York (watercolor, 1908) by Charles M. Russell
Public domain

York was an African American slave best known for his participation in the (Meriwether) Lewis and (William) Clark Expedition of 1804-1806. York was born in Caroline County, Virginia in 1770.  York, his father, mother (Rose), and younger sister and brother (Nancy and Juba) were all owned by the Clark family of Caroline County. York at 14 became William Clark’s slave, passed down by a will from Clark’s father.  When the Clark family moved to Kentucky in 1784 York was Clark’s “manservant,” a position he held into adulthood. When Clark and Meriwether Lewis selected men to go on what would be known as the Lewis and Clark Expedition, commissioned by President Thomas Jefferson shortly after the Louisiana Purchase in 1803, Clark selected York to accompany him.

York was mentioned in Clark’s diary which chronicled their travels from St. Louis up the Missouri River and down the Columbia River to the Pacific Coast. Clark noted that York, unlike many of the explorers with them, could swim. Because of that ability York was often assigned to collect greens along the Missouri River to feed the Expedition. York was also given the responsibility of caring for Sergeant Charles Floyd, the sole member of the Expedition who died along the way.

In the autumn of 1804 when the Expedition reached what is now South Dakota and made contact with local Native American tribes, the Arikaras were astonished to see a black man. York, who was described as large and had curly hair, soon became the object of their attention.  The Arikaras crowded around him touching his skin and hair and found it difficult to understand why his color did not come off.

York on the Columbia, 1806 (fair use)
York on the Columbia, 1806 (fair use)

The Mandans in what is now North Dakota reacted similarly to York and because of his dark skin called him “Great Medicine.”  In 1805, during the Expedition’s winter stay in North Dakota, Clark used York to entertain the Native people.  York’s entertainment value continued as the Expedition headed west into present-day Montana and encountered the Shoshones among other Indian people.  His presence may have persuaded the Shoshones to trade badly need horses to the Expedition in exchange for manufactured goods.  By the time the Expedition reached the coastal Pacific Northwest, however, York’s novelty as a black man ended among the local Indians who had been trading with the British and Americans for decades and had often encountered black crew members of the ships of both nations.

Although still enslaved to Clark, York did enjoy certain privileges.  There is little evidence that his work assignment differed from those of the white male members of the Expedition.  York was designated one of the Expedition hunters and was permitted to carry a firearm. He was also given a vote when the decision was made to build Fort Clatsop, the structure where the Expedition spent the winter in 1805-1806.

When the Expedition returned to St. Louis, York was publicly admired and appreciated but he received few rewards.  Other Expedition members received double the pay that was initially promised them and land for their services.
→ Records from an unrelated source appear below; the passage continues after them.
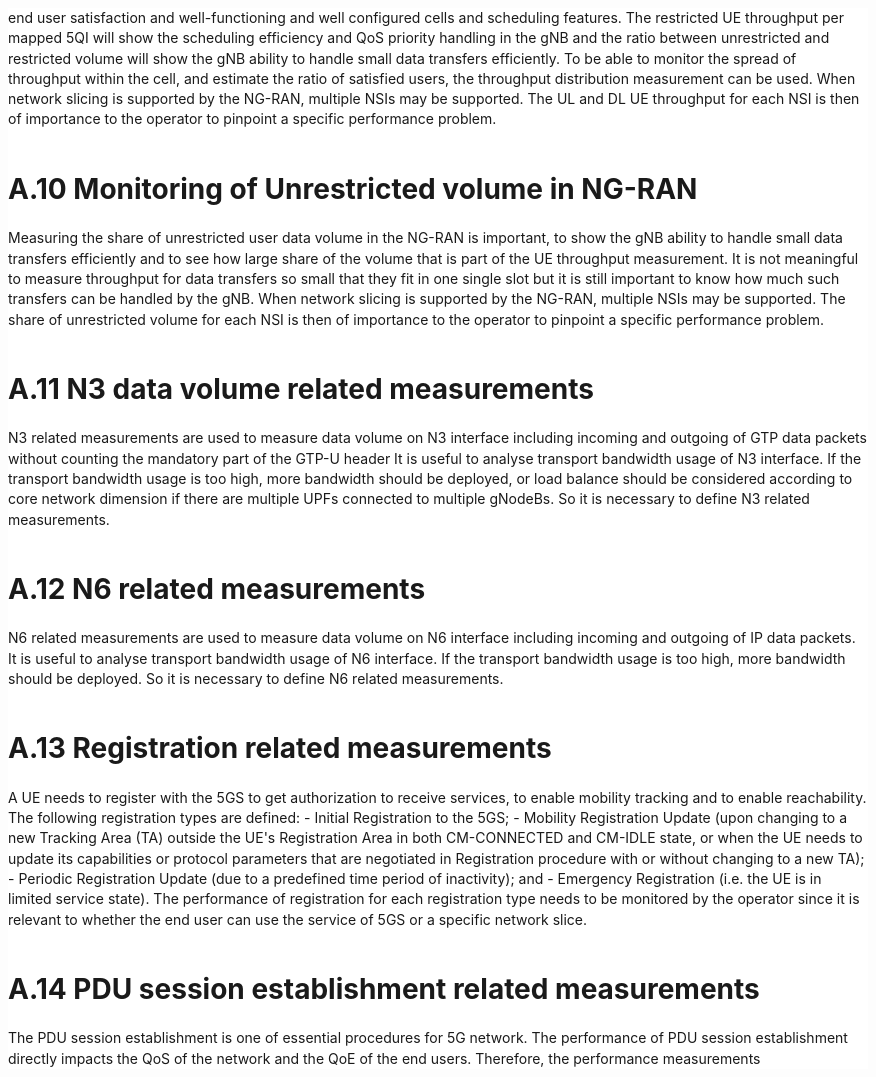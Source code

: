 end user satisfaction and well-functioning and well configured cells and
scheduling features.
The restricted UE throughput per mapped 5QI will show the scheduling
efficiency and QoS priority handling in the gNB and the ratio between
unrestricted and restricted volume will show the gNB ability to handle small
data transfers efficiently.
To be able to monitor the spread of throughput within the cell, and estimate
the ratio of satisfied users, the throughput distribution measurement can be
used.
When network slicing is supported by the NG-RAN, multiple NSIs may be
supported. The UL and DL UE throughput for each NSI is then of importance to
the operator to pinpoint a specific performance problem.
# A.10 Monitoring of Unrestricted volume in NG-RAN
Measuring the share of unrestricted user data volume in the NG-RAN is
important, to show the gNB ability to handle small data transfers efficiently
and to see how large share of the volume that is part of the UE throughput
measurement. It is not meaningful to measure throughput for data transfers so
small that they fit in one single slot but it is still important to know how
much such transfers can be handled by the gNB.
When network slicing is supported by the NG-RAN, multiple NSIs may be
supported. The share of unrestricted volume for each NSI is then of importance
to the operator to pinpoint a specific performance problem.
# A.11 N3 data volume related measurements
N3 related measurements are used to measure data volume on N3 interface
including incoming and outgoing of GTP data packets without counting the
mandatory part of the GTP-U header
It is useful to analyse transport bandwidth usage of N3 interface. If the
transport bandwidth usage is too high, more bandwidth should be deployed, or
load balance should be considered according to core network dimension if there
are multiple UPFs connected to multiple gNodeBs.
So it is necessary to define N3 related measurements.
# A.12 N6 related measurements
N6 related measurements are used to measure data volume on N6 interface
including incoming and outgoing of IP data packets.
It is useful to analyse transport bandwidth usage of N6 interface. If the
transport bandwidth usage is too high, more bandwidth should be deployed.
So it is necessary to define N6 related measurements.
# A.13 Registration related measurements
A UE needs to register with the 5GS to get authorization to receive services,
to enable mobility tracking and to enable reachability. The following
registration types are defined:
\- Initial Registration to the 5GS;
\- Mobility Registration Update (upon changing to a new Tracking Area (TA)
outside the UE\'s Registration Area in both CM-CONNECTED and CM-IDLE state, or
when the UE needs to update its capabilities or protocol parameters that are
negotiated in Registration procedure with or without changing to a new TA);
\- Periodic Registration Update (due to a predefined time period of
inactivity); and
\- Emergency Registration (i.e. the UE is in limited service state).
The performance of registration for each registration type needs to be
monitored by the operator since it is relevant to whether the end user can use
the service of 5GS or a specific network slice.
# A.14 PDU session establishment related measurements
The PDU session establishment is one of essential procedures for 5G network.
The performance of PDU session establishment directly impacts the QoS of the
network and the QoE of the end users. Therefore, the performance measurements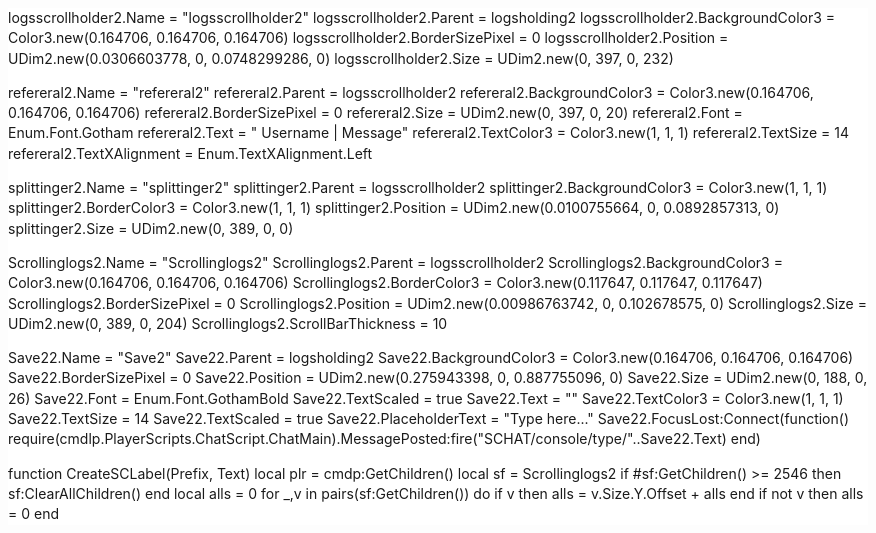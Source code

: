 logsscrollholder2.Name = "logsscrollholder2"
logsscrollholder2.Parent = logsholding2
logsscrollholder2.BackgroundColor3 = Color3.new(0.164706, 0.164706, 0.164706)
logsscrollholder2.BorderSizePixel = 0
logsscrollholder2.Position = UDim2.new(0.0306603778, 0, 0.0748299286, 0)
logsscrollholder2.Size = UDim2.new(0, 397, 0, 232)

refereral2.Name = "refereral2"
refereral2.Parent = logsscrollholder2
refereral2.BackgroundColor3 = Color3.new(0.164706, 0.164706, 0.164706)
refereral2.BorderSizePixel = 0
refereral2.Size = UDim2.new(0, 397, 0, 20)
refereral2.Font = Enum.Font.Gotham
refereral2.Text = " Username | Message"
refereral2.TextColor3 = Color3.new(1, 1, 1)
refereral2.TextSize = 14
refereral2.TextXAlignment = Enum.TextXAlignment.Left

splittinger2.Name = "splittinger2"
splittinger2.Parent = logsscrollholder2
splittinger2.BackgroundColor3 = Color3.new(1, 1, 1)
splittinger2.BorderColor3 = Color3.new(1, 1, 1)
splittinger2.Position = UDim2.new(0.0100755664, 0, 0.0892857313, 0)
splittinger2.Size = UDim2.new(0, 389, 0, 0)

Scrollinglogs2.Name = "Scrollinglogs2"
Scrollinglogs2.Parent = logsscrollholder2
Scrollinglogs2.BackgroundColor3 = Color3.new(0.164706, 0.164706, 0.164706)
Scrollinglogs2.BorderColor3 = Color3.new(0.117647, 0.117647, 0.117647)
Scrollinglogs2.BorderSizePixel = 0
Scrollinglogs2.Position = UDim2.new(0.00986763742, 0, 0.102678575, 0)
Scrollinglogs2.Size = UDim2.new(0, 389, 0, 204)
Scrollinglogs2.ScrollBarThickness = 10

Save22.Name = "Save2"
Save22.Parent = logsholding2
Save22.BackgroundColor3 = Color3.new(0.164706, 0.164706, 0.164706)
Save22.BorderSizePixel = 0
Save22.Position = UDim2.new(0.275943398, 0, 0.887755096, 0)
Save22.Size = UDim2.new(0, 188, 0, 26)
Save22.Font = Enum.Font.GothamBold
Save22.TextScaled = true
Save22.Text = ""
Save22.TextColor3 = Color3.new(1, 1, 1)
Save22.TextSize = 14
Save22.TextScaled = true
Save22.PlaceholderText = "Type here..."
Save22.FocusLost:Connect(function()
	require(cmdlp.PlayerScripts.ChatScript.ChatMain).MessagePosted:fire("SCHAT/console/type/"..Save22.Text)
end)

function CreateSCLabel(Prefix, Text)
	local plr = cmdp:GetChildren()
	local sf = Scrollinglogs2
	if #sf:GetChildren() >= 2546 then
		sf:ClearAllChildren()
	end
	local alls = 0
	for _,v in pairs(sf:GetChildren()) do
		if v then
			alls = v.Size.Y.Offset + alls
		end
		if not v then
			alls = 0
		end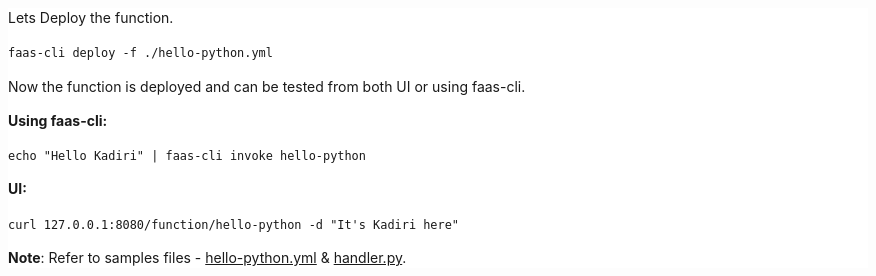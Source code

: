 
Lets Deploy the function.

```
faas-cli deploy -f ./hello-python.yml
```
Now the function is deployed and can be tested from both UI or using faas-cli.

**Using faas-cli:**

```
echo "Hello Kadiri" | faas-cli invoke hello-python
```

**UI:**

```
curl 127.0.0.1:8080/function/hello-python -d "It's Kadiri here"
```

**Note**: Refer to samples files - [hello-python.yml](functions/hello-python.yml) & [handler.py](functions/hello-python/handler.py). 
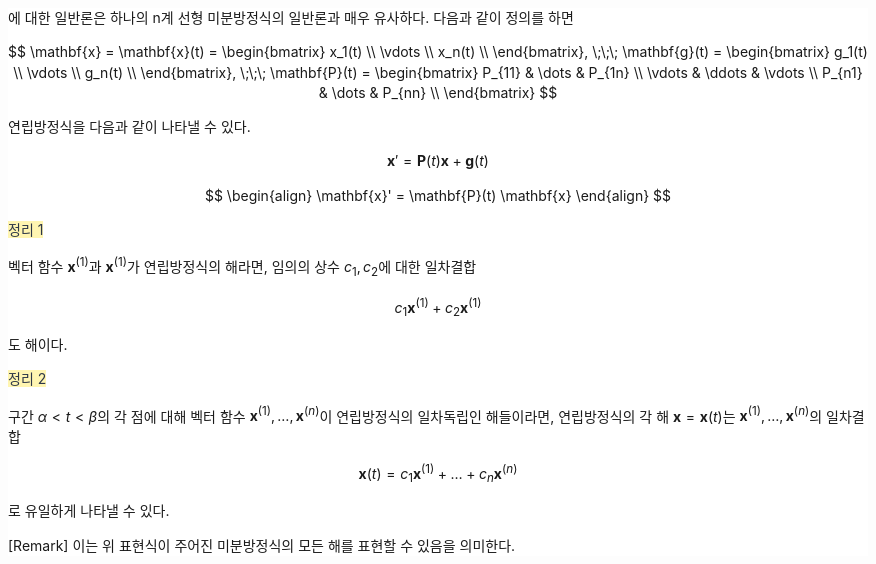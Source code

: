 에 대한 일반론은 하나의 n계 선형 미분방정식의 일반론과 매우 유사하다. 다음과 같이 정의를 하면

$$
\mathbf{x} = \mathbf{x}(t) =
\begin{bmatrix}
  x_1(t) \\
  \vdots \\
  x_n(t) \\
\end{bmatrix}, \;\;\;
\mathbf{g}(t) =
\begin{bmatrix}
  g_1(t) \\
  \vdots \\
  g_n(t) \\
\end{bmatrix}, \;\;\;
\mathbf{P}(t) =
\begin{bmatrix}
  P_{11} & \dots & P_{1n} \\
  \vdots & \ddots & \vdots \\
  P_{n1} & \dots & P_{nn} \\
\end{bmatrix}
$$

연립방정식을 다음과 같이 나타낼 수 있다.

$$
\mathbf{x}' = \mathbf{P}(t) \mathbf{x} + \mathbf{g}(t)
$$

$$
\begin{align}
  \mathbf{x}' = \mathbf{P}(t) \mathbf{x}
\end{align}
$$

<span style="color: #2D3748; background-color:#fff5b1;">정리 1</span>

벡터 함수 $\mathbf{x}^{(1)}$과 $\mathbf{x}^{(1)}$가 연립방정식의 해라면, 임의의 상수 $c_1, c_2$에 대한 일차결합

$$
c_1 \mathbf{x}^{(1)} + c_2 \mathbf{x}^{(1)}
$$

도 해이다.

<span style="color: #2D3748; background-color:#fff5b1;">정리 2</span>

구간 $\alpha < t < \beta$의 각 점에 대해 벡터 함수 $\mathbf{x}^{(1)}, \dots, \mathbf{x}^{(n)}$이 연립방정식의 일차독립인 해들이라면, 연립방정식의 각 해 $\mathbf{x} = \mathbf{x}(t)$는 $\mathbf{x}^{(1)}, \dots, \mathbf{x}^{(n)}$의 일차결합

$$
\mathbf{x}(t) = c_1 \mathbf{x}^{(1)} + \dots + c_n \mathbf{x}^{(n)}
$$

로 유일하게 나타낼 수 있다.

[Remark] 이는 위 표현식이 주어진 미분방정식의 모든 해를 표현할 수 있음을 의미한다.
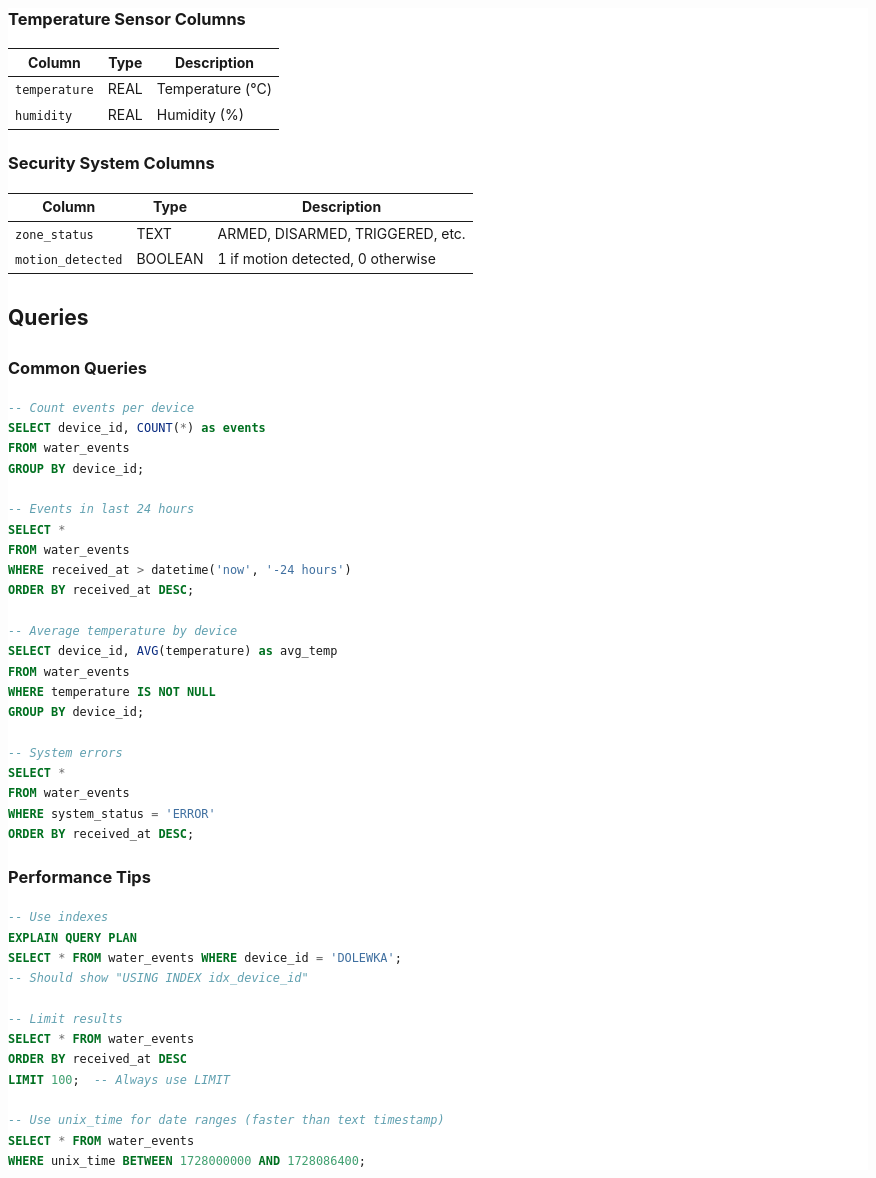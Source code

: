 ### Temperature Sensor Columns

| Column | Type | Description |
|--------|------|-------------|
| `temperature` | REAL | Temperature (°C) |
| `humidity` | REAL | Humidity (%) |

### Security System Columns

| Column | Type | Description |
|--------|------|-------------|
| `zone_status` | TEXT | ARMED, DISARMED, TRIGGERED, etc. |
| `motion_detected` | BOOLEAN | 1 if motion detected, 0 otherwise |

## Queries

### Common Queries

```sql
-- Count events per device
SELECT device_id, COUNT(*) as events
FROM water_events
GROUP BY device_id;

-- Events in last 24 hours
SELECT *
FROM water_events
WHERE received_at > datetime('now', '-24 hours')
ORDER BY received_at DESC;

-- Average temperature by device
SELECT device_id, AVG(temperature) as avg_temp
FROM water_events
WHERE temperature IS NOT NULL
GROUP BY device_id;

-- System errors
SELECT *
FROM water_events
WHERE system_status = 'ERROR'
ORDER BY received_at DESC;
```

### Performance Tips

```sql
-- Use indexes
EXPLAIN QUERY PLAN
SELECT * FROM water_events WHERE device_id = 'DOLEWKA';
-- Should show "USING INDEX idx_device_id"

-- Limit results
SELECT * FROM water_events
ORDER BY received_at DESC
LIMIT 100;  -- Always use LIMIT

-- Use unix_time for date ranges (faster than text timestamp)
SELECT * FROM water_events
WHERE unix_time BETWEEN 1728000000 AND 1728086400;
```
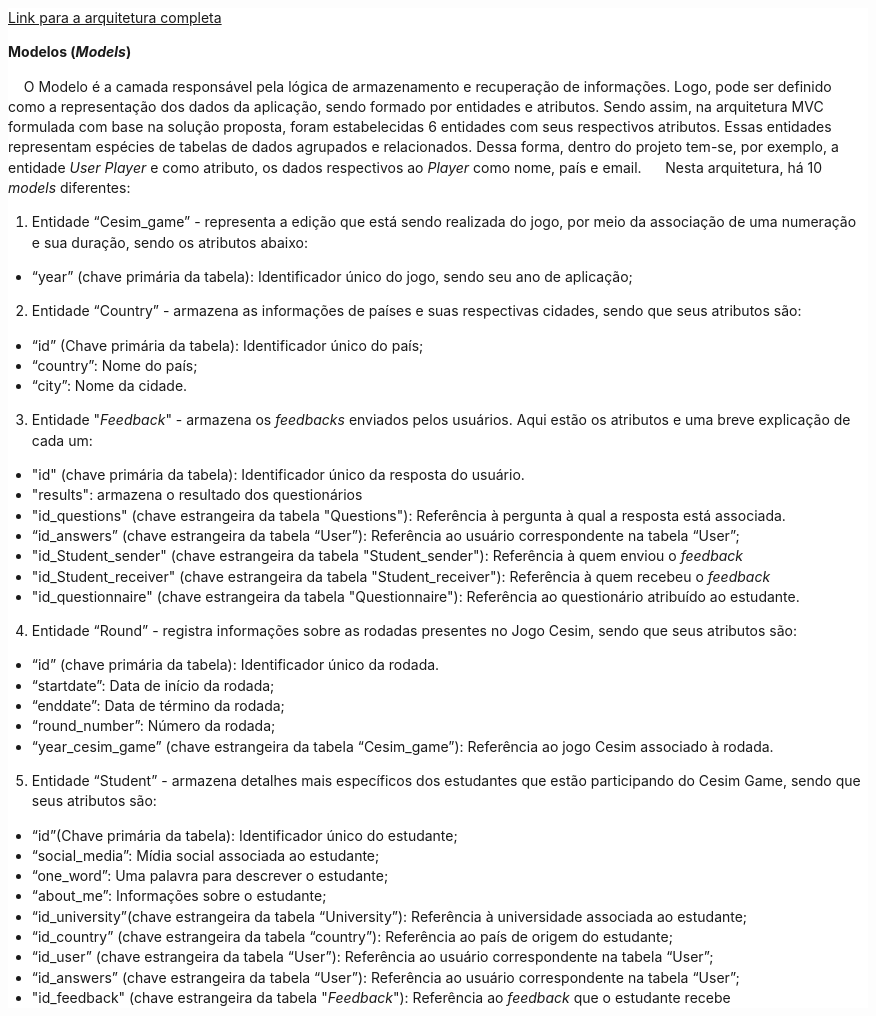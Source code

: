 [Link para a arquitetura completa](https://drive.google.com/file/d/1U3qntiEguxUFxognOyPHZgiwh4ghU6Ya/view?usp=sharing)


**Modelos (_Models_)**

&nbsp;&nbsp;&nbsp;&nbsp;O Modelo é a camada responsável pela lógica de armazenamento e recuperação de informações. Logo, pode ser definido como a representação dos dados da aplicação, sendo formado por entidades e atributos. Sendo assim, na arquitetura MVC formulada com base na solução proposta, foram estabelecidas 6 entidades com seus respectivos atributos. Essas entidades representam espécies de tabelas de dados agrupados e relacionados. Dessa forma, dentro do projeto tem-se, por exemplo, a entidade _User Player_ e como atributo, os dados respectivos ao _Player_ como nome, país e email.
&nbsp;&nbsp;&nbsp;&nbsp; Nesta arquitetura, há 10 _models_ diferentes:

1. Entidade “Cesim_game” - representa a edição que está sendo realizada do jogo, por meio da associação de uma numeração e sua duração, sendo os atributos abaixo: 
* “year” (chave primária da tabela): Identificador único do jogo, sendo seu ano de aplicação;

2. Entidade “Country” - armazena as informações de países e suas respectivas cidades, sendo que seus atributos são:
* “id” (Chave primária da tabela): Identificador único do país;
* “country”: Nome do país;
* “city”: Nome da cidade.

3. Entidade "_Feedback_" - armazena os _feedbacks_ enviados pelos usuários. Aqui estão os atributos e uma breve explicação de cada um:
* "id" (chave primária da tabela): Identificador único da resposta do usuário.
* "results": armazena o resultado dos questionários
* "id_questions" (chave estrangeira da tabela "Questions"): Referência à pergunta à qual a resposta está associada.
* “id_answers” (chave estrangeira da tabela “User”): Referência ao usuário correspondente na tabela “User”;
* "id_Student_sender" (chave estrangeira da tabela "Student_sender"): Referência à quem enviou o _feedback_
* "id_Student_receiver" (chave estrangeira da tabela "Student_receiver"): Referência à quem recebeu o _feedback_
* "id_questionnaire" (chave estrangeira da tabela "Questionnaire"): Referência ao questionário atribuído ao estudante.

4. Entidade “Round” - registra informações sobre as rodadas presentes no Jogo Cesim, sendo que seus atributos são:
* “id” (chave primária da tabela): Identificador único da rodada.
* “startdate”: Data de início da rodada;
* “enddate”: Data de término da rodada;
* “round_number”: Número da rodada;
* “year_cesim_game” (chave estrangeira da tabela “Cesim_game”): Referência ao jogo Cesim associado à rodada.

5. Entidade “Student” - armazena detalhes mais específicos dos estudantes que estão participando do Cesim Game,  sendo que seus atributos são:
* “id”(Chave primária da tabela): Identificador único do estudante;
* “social_media”: Mídia social associada ao estudante;
* “one_word”: Uma palavra para descrever o estudante;
* “about_me”: Informações sobre o estudante;
* “id_university”(chave estrangeira da tabela “University”): Referência à universidade associada ao estudante;
* “id_country” (chave estrangeira da tabela “country”): Referência ao país de origem do estudante;
* “id_user” (chave estrangeira da tabela “User”): Referência ao usuário correspondente na tabela “User”;
* “id_answers” (chave estrangeira da tabela “User”): Referência ao usuário correspondente na tabela “User”;
* "id_feedback" (chave estrangeira da tabela "_Feedback_"): Referência ao _feedback_ que o estudante recebe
York asked for his freedom after the Expedition ended in 1806 but Clark refused his request.  Years afterward York not only remained enslaved, he was no longer Clark’s body servant and was instead hired out for odd jobs, often being taken to various work locations in Kentucky and Tennessee.  York married a slave woman after the Expedition returned but lost contact with her in 1811 when she was taken to Mississippi by her new owner, effectively ending the marriage.

Accounts of York’s death are unclear but the strongest explanation is that he died from cholera in Tennessee sometime in 1832.